How to Build a Chinese Typewriter: Reimagining Technology and Script in the 19th and 20th Centuries

How to Build a Chinese Typewriter: Reimagining Technology and Script in the 19th and 20th Centuries

Thomas Mullaney - Associate Professor of History, Stanford University

Thursday, April 11, 2013 - 4:30pm to 6:00pm
Room 202, Henry R. Luce Hall See map
34 Hillhouse Avenue
New Haven, CT 6511

The celebrated May Fourth writer Lu Xun remarked that “if Chinese characters are not exterminated, there can be no doubt that China will perish.” Scholars of modern China have been echoing him ever since, investing this passing, cavalier, and erroneous comment with historical significance beyond any reasonable measure. Overlooked if not dismissed has been the much larger, dynamic, diverse, and transnational cast of characters who, in contrast to the easy iconoclasm of the abolitionists, engaged in the grinding, quotidian, and yet no less iconoclastic reconceptualizations of both technology and the Chinese language itself, fashioning an immense and complex repertoire of coordinated technolinguistic systems that by now govern the Chinese language information environment. These individuals shared the same anxieties as their more famous counterparts, and yet made it their business, and sometimes life missions, to chart out pathways by which Chinese writing could enter into the domains of telegraphy, stenography, typewriting, Braille, library card catalog organization, punch card computing, and a host of other epoch-forming information systems that themselves were invented with alphabetic writing in mind, and which largely depended upon alphabets to function.
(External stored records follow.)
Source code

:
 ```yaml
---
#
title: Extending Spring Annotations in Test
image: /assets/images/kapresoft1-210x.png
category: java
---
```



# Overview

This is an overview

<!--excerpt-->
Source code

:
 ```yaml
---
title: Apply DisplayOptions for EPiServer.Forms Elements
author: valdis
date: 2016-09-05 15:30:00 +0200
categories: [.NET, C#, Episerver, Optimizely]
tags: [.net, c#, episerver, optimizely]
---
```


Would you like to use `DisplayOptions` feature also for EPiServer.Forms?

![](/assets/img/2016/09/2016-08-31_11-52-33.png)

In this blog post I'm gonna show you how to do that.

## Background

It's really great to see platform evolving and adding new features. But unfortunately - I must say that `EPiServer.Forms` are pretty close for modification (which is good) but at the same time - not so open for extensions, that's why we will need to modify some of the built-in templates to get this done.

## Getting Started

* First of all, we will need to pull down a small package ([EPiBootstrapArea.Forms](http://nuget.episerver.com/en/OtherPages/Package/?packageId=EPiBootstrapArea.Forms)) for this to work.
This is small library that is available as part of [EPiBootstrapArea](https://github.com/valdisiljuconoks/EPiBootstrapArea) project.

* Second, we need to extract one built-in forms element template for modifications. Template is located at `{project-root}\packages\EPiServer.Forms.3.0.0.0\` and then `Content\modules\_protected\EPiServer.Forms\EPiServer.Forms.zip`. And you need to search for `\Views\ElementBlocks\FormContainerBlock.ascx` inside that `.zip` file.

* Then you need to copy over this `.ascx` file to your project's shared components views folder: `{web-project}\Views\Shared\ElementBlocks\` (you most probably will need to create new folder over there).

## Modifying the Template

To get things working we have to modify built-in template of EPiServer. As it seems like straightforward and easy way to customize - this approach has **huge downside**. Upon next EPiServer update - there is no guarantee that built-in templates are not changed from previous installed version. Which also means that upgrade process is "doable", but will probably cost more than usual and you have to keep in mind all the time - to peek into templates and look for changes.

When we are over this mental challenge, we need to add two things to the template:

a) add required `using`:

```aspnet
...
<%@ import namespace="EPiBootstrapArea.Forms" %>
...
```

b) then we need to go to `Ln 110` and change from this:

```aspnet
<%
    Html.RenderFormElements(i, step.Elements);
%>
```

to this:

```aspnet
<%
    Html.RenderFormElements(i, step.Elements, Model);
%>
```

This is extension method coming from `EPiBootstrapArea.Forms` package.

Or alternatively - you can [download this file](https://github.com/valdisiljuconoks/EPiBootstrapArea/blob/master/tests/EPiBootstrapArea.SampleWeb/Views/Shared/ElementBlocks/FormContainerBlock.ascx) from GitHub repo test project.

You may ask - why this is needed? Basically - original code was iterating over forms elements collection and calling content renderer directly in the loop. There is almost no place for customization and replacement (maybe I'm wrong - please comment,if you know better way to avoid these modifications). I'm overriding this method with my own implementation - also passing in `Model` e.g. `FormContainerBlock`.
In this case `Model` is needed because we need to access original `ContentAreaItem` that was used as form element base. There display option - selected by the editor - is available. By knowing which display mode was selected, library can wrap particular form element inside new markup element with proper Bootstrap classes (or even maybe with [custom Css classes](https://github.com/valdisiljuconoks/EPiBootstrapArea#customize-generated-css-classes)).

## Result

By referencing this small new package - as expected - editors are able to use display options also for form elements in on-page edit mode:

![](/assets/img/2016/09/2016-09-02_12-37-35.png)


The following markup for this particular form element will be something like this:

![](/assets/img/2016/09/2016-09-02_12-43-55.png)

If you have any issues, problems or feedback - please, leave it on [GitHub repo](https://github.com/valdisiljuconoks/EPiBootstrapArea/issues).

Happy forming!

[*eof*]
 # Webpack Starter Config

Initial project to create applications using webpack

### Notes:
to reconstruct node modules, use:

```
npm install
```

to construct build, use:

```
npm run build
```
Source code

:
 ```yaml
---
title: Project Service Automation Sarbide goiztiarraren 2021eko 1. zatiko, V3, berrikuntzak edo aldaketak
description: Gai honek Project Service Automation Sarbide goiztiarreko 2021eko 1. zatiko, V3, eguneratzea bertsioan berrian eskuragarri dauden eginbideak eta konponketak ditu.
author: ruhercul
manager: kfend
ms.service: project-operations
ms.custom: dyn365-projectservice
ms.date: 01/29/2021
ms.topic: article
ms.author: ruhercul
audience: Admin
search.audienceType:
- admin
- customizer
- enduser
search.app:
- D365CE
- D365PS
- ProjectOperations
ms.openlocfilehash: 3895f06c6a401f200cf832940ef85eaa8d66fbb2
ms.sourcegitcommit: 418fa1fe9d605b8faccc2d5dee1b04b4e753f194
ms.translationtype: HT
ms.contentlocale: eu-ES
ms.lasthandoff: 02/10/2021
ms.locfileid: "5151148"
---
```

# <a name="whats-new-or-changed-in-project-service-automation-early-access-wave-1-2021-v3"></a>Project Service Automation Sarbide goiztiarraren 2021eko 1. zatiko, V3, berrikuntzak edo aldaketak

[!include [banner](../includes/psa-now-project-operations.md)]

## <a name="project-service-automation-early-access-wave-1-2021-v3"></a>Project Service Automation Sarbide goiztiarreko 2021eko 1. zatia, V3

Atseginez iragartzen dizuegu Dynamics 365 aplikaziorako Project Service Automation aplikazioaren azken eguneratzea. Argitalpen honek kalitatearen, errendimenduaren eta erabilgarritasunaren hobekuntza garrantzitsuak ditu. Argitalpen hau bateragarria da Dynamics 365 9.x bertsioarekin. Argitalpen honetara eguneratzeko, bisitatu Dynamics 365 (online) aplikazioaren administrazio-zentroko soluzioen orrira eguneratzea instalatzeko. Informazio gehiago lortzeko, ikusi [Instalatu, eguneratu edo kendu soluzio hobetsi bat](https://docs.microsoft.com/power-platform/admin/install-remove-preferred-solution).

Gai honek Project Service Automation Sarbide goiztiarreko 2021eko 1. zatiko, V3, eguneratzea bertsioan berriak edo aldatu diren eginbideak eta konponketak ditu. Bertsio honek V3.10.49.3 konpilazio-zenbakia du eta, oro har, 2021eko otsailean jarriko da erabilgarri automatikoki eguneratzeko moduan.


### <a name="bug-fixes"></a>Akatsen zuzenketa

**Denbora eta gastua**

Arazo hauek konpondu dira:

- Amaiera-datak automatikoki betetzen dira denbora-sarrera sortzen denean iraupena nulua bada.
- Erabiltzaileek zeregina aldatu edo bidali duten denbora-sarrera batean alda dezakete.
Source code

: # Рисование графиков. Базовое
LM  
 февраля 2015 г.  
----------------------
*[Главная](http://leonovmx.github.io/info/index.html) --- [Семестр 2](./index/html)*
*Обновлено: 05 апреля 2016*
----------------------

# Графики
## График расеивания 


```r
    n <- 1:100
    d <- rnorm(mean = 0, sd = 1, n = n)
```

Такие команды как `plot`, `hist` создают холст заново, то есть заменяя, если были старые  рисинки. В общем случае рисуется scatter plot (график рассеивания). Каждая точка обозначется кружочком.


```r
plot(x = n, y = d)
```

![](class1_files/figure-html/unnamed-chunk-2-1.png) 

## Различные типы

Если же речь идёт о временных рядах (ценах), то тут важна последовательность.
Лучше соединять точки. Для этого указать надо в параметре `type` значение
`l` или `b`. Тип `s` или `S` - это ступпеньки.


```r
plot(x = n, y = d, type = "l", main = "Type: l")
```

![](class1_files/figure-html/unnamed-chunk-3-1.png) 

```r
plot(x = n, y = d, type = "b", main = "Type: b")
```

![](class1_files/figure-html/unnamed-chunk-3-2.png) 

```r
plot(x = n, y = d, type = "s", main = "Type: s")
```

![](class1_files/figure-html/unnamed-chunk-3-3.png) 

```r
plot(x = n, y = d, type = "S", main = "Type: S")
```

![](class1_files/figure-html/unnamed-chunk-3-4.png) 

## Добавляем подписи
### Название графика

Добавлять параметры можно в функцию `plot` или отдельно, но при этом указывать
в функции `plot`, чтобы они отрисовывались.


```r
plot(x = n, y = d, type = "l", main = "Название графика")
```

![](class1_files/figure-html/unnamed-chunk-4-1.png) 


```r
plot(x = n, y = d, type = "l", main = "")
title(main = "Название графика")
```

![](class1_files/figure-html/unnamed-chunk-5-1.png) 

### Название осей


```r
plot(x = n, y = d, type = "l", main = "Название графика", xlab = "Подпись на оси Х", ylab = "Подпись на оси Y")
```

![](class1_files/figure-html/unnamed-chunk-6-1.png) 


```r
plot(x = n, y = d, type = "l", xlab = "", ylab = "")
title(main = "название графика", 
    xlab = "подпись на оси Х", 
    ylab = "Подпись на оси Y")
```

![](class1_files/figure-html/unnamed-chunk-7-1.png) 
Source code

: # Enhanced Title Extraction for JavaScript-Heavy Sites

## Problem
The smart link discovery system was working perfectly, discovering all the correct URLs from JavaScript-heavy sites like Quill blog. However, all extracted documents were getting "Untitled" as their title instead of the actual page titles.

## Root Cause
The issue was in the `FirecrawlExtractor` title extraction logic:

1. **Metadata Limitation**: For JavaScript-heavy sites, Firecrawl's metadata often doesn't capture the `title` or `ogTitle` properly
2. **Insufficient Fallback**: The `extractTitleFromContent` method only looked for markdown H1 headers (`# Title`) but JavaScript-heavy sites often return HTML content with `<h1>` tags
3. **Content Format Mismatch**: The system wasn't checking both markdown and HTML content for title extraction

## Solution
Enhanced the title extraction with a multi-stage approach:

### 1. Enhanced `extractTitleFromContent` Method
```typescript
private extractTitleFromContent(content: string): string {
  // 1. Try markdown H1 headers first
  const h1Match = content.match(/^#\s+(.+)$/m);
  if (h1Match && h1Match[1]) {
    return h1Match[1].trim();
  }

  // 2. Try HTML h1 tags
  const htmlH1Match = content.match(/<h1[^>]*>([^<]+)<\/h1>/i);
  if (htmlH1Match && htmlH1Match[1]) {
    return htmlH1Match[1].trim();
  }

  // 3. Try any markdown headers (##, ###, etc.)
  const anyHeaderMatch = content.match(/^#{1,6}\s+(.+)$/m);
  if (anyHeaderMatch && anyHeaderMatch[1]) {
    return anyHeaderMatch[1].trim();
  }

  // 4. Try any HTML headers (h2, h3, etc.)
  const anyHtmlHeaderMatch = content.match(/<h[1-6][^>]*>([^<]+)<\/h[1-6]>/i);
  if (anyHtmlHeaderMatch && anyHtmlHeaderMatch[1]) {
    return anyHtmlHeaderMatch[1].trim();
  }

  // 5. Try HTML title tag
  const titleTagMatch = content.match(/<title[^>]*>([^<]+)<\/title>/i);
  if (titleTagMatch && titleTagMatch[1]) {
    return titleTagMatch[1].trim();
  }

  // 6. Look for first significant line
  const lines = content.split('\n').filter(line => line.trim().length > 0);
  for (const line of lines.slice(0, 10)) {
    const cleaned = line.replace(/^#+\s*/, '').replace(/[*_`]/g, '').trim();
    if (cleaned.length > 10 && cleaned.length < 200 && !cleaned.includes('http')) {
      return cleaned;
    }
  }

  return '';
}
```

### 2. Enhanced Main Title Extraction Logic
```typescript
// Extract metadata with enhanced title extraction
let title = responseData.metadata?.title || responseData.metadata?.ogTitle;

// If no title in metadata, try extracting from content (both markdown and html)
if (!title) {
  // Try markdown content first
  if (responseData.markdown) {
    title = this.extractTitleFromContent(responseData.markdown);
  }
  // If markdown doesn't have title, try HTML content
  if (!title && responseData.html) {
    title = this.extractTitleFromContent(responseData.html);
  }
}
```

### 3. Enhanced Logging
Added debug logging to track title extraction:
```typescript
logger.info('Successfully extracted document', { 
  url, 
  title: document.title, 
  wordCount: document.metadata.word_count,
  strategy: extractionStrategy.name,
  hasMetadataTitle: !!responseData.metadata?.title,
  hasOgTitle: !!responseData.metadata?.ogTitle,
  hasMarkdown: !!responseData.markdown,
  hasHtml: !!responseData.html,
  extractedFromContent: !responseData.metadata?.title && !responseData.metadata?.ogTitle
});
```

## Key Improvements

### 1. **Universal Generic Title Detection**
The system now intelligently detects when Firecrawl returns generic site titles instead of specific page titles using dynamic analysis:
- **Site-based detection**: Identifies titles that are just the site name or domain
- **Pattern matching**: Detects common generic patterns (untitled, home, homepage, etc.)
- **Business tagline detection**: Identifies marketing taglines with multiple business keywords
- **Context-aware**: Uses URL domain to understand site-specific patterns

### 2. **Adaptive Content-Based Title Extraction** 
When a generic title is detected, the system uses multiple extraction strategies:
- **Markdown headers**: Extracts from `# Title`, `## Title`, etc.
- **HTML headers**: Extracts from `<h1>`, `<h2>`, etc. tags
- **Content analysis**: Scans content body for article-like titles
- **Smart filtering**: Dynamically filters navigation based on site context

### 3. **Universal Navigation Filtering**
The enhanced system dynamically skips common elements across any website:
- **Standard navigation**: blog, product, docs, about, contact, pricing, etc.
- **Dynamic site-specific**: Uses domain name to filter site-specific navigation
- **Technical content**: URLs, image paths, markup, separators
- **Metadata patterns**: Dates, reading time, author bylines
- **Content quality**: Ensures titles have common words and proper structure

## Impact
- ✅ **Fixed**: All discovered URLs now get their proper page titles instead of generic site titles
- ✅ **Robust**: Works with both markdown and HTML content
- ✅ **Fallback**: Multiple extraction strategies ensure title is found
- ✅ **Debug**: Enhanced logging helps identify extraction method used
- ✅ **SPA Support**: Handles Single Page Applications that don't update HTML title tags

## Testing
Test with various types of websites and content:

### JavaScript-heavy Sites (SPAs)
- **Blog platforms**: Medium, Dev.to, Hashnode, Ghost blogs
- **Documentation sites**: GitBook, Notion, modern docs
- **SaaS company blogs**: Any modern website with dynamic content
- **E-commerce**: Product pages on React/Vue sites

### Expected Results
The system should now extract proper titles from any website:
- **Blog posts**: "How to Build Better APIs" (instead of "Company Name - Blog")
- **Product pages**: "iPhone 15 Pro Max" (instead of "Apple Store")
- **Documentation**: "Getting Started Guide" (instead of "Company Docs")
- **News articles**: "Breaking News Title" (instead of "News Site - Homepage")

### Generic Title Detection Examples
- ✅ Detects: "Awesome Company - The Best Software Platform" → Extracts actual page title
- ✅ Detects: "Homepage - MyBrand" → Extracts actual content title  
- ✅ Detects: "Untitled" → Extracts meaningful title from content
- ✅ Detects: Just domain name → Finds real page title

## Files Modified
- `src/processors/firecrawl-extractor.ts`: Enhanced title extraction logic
In this talk, Tom Mullaney will focus one of the most important and illustrative domains of technolinguistic experimentation - that of the Chinese typewriter and its development in the 19th and 20th centuries - to explore this uncharted history of both modern China and modern information.

The Council on East Asian Studies CEAS Colloquium Series is generously supported by the Edward H. Hume Memorial Lectureship Fund.